Errors Are Caught Mid-Flight, Not After

If the model call fails partway through — the classic "prompt too long" rejection — the loop catches it live and retries with more aggressive compression rather than dropping the turn. Most of the time this never fires; it's the safety net that makes the streaming optimism above safe to attempt.

Raw Output Is Vetted Before Any Tool Runs

The model's raw response is run through post-sample hooks: is the JSON structurally valid, and are the requested tool calls classified as safe? Nothing the model asks for is taken on faith — the structure and the intent are both checked before a single tool executes.

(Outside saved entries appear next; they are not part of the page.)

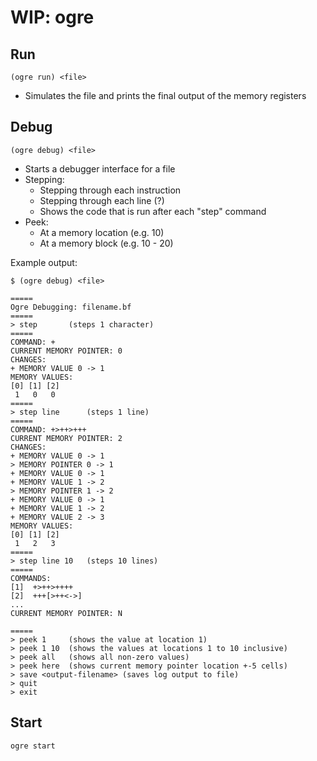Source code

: # WIP: ogre

## Run
```
(ogre run) <file>
```

- Simulates the file and prints the final output of the memory registers

## Debug
```
(ogre debug) <file>
```

- Starts a debugger interface for a file
- Stepping:
	- Stepping through each instruction
	- Stepping through each line (?)
	- Shows the code that is run after each "step" command
- Peek:
	- At a memory location (e.g. 10)
	- At a memory block (e.g. 10 - 20)

Example output:
```
$ (ogre debug) <file>

=====
Ogre Debugging: filename.bf
=====
> step       (steps 1 character)
=====
COMMAND: +
CURRENT MEMORY POINTER: 0
CHANGES: 
+ MEMORY VALUE 0 -> 1
MEMORY VALUES:
[0] [1] [2]
 1   0   0
=====
> step line      (steps 1 line)
=====
COMMAND: +>++>+++
CURRENT MEMORY POINTER: 2
CHANGES: 
+ MEMORY VALUE 0 -> 1
> MEMORY POINTER 0 -> 1
+ MEMORY VALUE 0 -> 1
+ MEMORY VALUE 1 -> 2
> MEMORY POINTER 1 -> 2
+ MEMORY VALUE 0 -> 1
+ MEMORY VALUE 1 -> 2
+ MEMORY VALUE 2 -> 3
MEMORY VALUES:
[0] [1] [2]
 1   2   3
=====
> step line 10   (steps 10 lines)
=====
COMMANDS:
[1]  +>++>++++
[2]  +++[>++<->]
...
CURRENT MEMORY POINTER: N

=====
> peek 1     (shows the value at location 1)
> peek 1 10  (shows the values at locations 1 to 10 inclusive)
> peek all   (shows all non-zero values)
> peek here  (shows current memory pointer location +-5 cells)
> save <output-filename> (saves log output to file)
> quit
> exit
```

## Start
```
ogre start
```
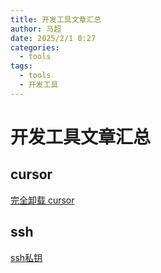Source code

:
 ```yaml
---
title: 开发工具文章汇总
author: 马超
date: 2025/2/1 0:27
categories:
  - tools
tags:
  - tools
  - 开发工具
---
```

# 开发工具文章汇总

## cursor

[完全卸载 cursor](/tools/开发工具/cursor/完全卸载cursor)

## ssh

[ssh私钥](/tools/开发工具/ssh/ssh私钥)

Tools Run in Parallel, Behind a Permission Gate

Now the requested tools actually execute. Permissions are validated first, independent tools run in parallel, and a command like Bash passes an AST-level command-injection check before it's allowed to run. This is the step that does real work in the world, so it's the most guarded.

It's also where the one rule worth repeating lives: an agent that can run code on your machine is only as safe as the code and content you point it at. Prompt injection is real — only use these tools with code you trust.

The Prefetched Context Is Injected Just in Time

Remember the background search from earlier? Now the loop awaits those threads and quietly injects whatever memories and skills it found into the history — invisibly, as if they'd been there all along. The latency was spent while the model was thinking, so this costs almost nothing now.

The Loop Decides Whether to Go Again

Finally, a decision. Did the model execute tools that produced new results the conversation needs to react to? If yes, the loop goes back — not to the very start, but to the context-assembly stage — carrying the new tool outputs with it. If the goal is met, it halts and yields control back to you.

That's the entire trick. There's no magic in any single step — sanitize, assemble, stream, vet, execute, decide — but run that loop a few times with good context and the right tools, and it reads code, fixes a bug, and verifies the fix while you watch one fluid paragraph scroll by. The fluency is the loop hiding its own seams.


Adapted from an interactive demo I built of the main agent loop. The mechanics described here are how agentic coding tools of this generation tend to work; details vary by implementation.